(Source information begins)
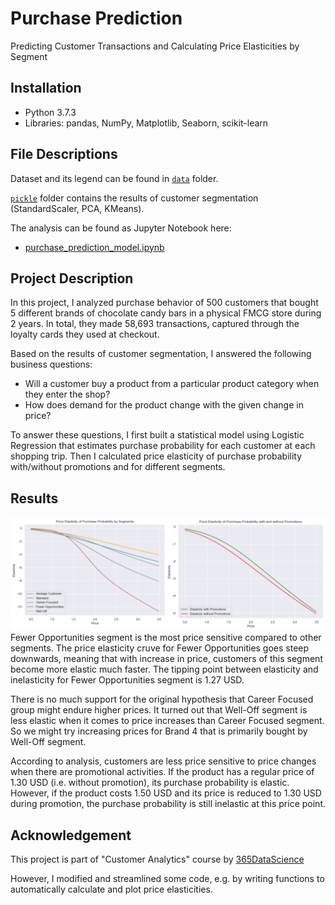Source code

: # Purchase Prediction
Predicting Customer Transactions and Calculating Price Elasticities by Segment

## Installation
- Python 3.7.3
- Libraries: pandas, NumPy, Matplotlib, Seaborn, scikit-learn

## File Descriptions
Dataset and its legend can be found in [`data`](https://github.com/k-bosko/purchase_analytics/tree/master/data) folder.

[`pickle`](https://github.com/k-bosko/purchase_analytics/tree/master/pickle) folder contains the results of customer segmentation (StandardScaler, PCA, KMeans).

The analysis can be found as Jupyter Notebook here:

* [purchase_prediction_model.ipynb](https://github.com/k-bosko/purchase_prediction/blob/master/purchase_prediction_model.ipynb)

## Project Description
In this project, I analyzed purchase behavior of 500 customers that bought 5 different brands of chocolate candy bars in a physical FMCG store during 2 years. In total, they made 58,693 transactions, captured through the loyalty cards they used at checkout. 

Based on the results of customer segmentation, I answered the following business questions:
- Will a customer buy a product from a particular product category when they enter the shop?
- How does demand for the product change with the given change in price?

To answer these questions, I first built a statistical model using Logistic Regression that estimates purchase probability for each customer at each shopping trip. Then I calculated price elasticity of purchase probability with/without promotions and for different segments.

## Results
![Results](elasticities.png "Price Elasticities of Purchase Probability")
Fewer Opportunities segment is the most price sensitive compared to other segments. The price elasticity cruve for Fewer Opportunities goes steep downwards, meaning that with increase in price, customers of this segment become more elastic much faster. The tipping point between elasticity and inelasticity for Fewer Opportunities segment is 1.27 USD.

There is no much support for the original hypothesis that Career Focused group might endure higher prices. It turned out that Well-Off segment is less elastic when it comes to price increases than Career Focused segment. So we might try increasing prices for Brand 4 that is primarily bought by Well-Off segment.

According to analysis, customers are less price sensitive to price changes when there are promotional activities.
If the product has a regular price of 1.30 USD (i.e. without promotion), its purchase probability is elastic. However, if the product costs 1.50 USD and its price is reduced to 1.30 USD during promotion, the purchase probability is still inelastic at this price point.


## Acknowledgement
This project is part of "Customer Analytics" course by [365DataScience](https://365datascience.com)

However, I modified and streamlined some code, e.g. by writing functions to automatically calculate and plot price elasticities.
(Source information ends)
#### Exercise objective
What is asked for is an exact copy of the lines above from the one containing "- How does demand" through the one containing "This project is", and only those.

#### Answer section
- How does demand for the product change with the given change in price?

To answer these questions, I first built a statistical model using Logistic Regression that estimates purchase probability for each customer at each shopping trip. Then I calculated price elasticity of purchase probability with/without promotions and for different segments.

## Results
![Results](elasticities.png "Price Elasticities of Purchase Probability")
Fewer Opportunities segment is the most price sensitive compared to other segments. The price elasticity cruve for Fewer Opportunities goes steep downwards, meaning that with increase in price, customers of this segment become more elastic much faster. The tipping point between elasticity and inelasticity for Fewer Opportunities segment is 1.27 USD.

There is no much support for the original hypothesis that Career Focused group might endure higher prices. It turned out that Well-Off segment is less elastic when it comes to price increases than Career Focused segment. So we might try increasing prices for Brand 4 that is primarily bought by Well-Off segment.

According to analysis, customers are less price sensitive to price changes when there are promotional activities.
If the product has a regular price of 1.30 USD (i.e. without promotion), its purchase probability is elastic. However, if the product costs 1.50 USD and its price is reduced to 1.30 USD during promotion, the purchase probability is still inelastic at this price point.


## Acknowledgement
This project is part of "Customer Analytics" course by [365DataScience](https://365datascience.com)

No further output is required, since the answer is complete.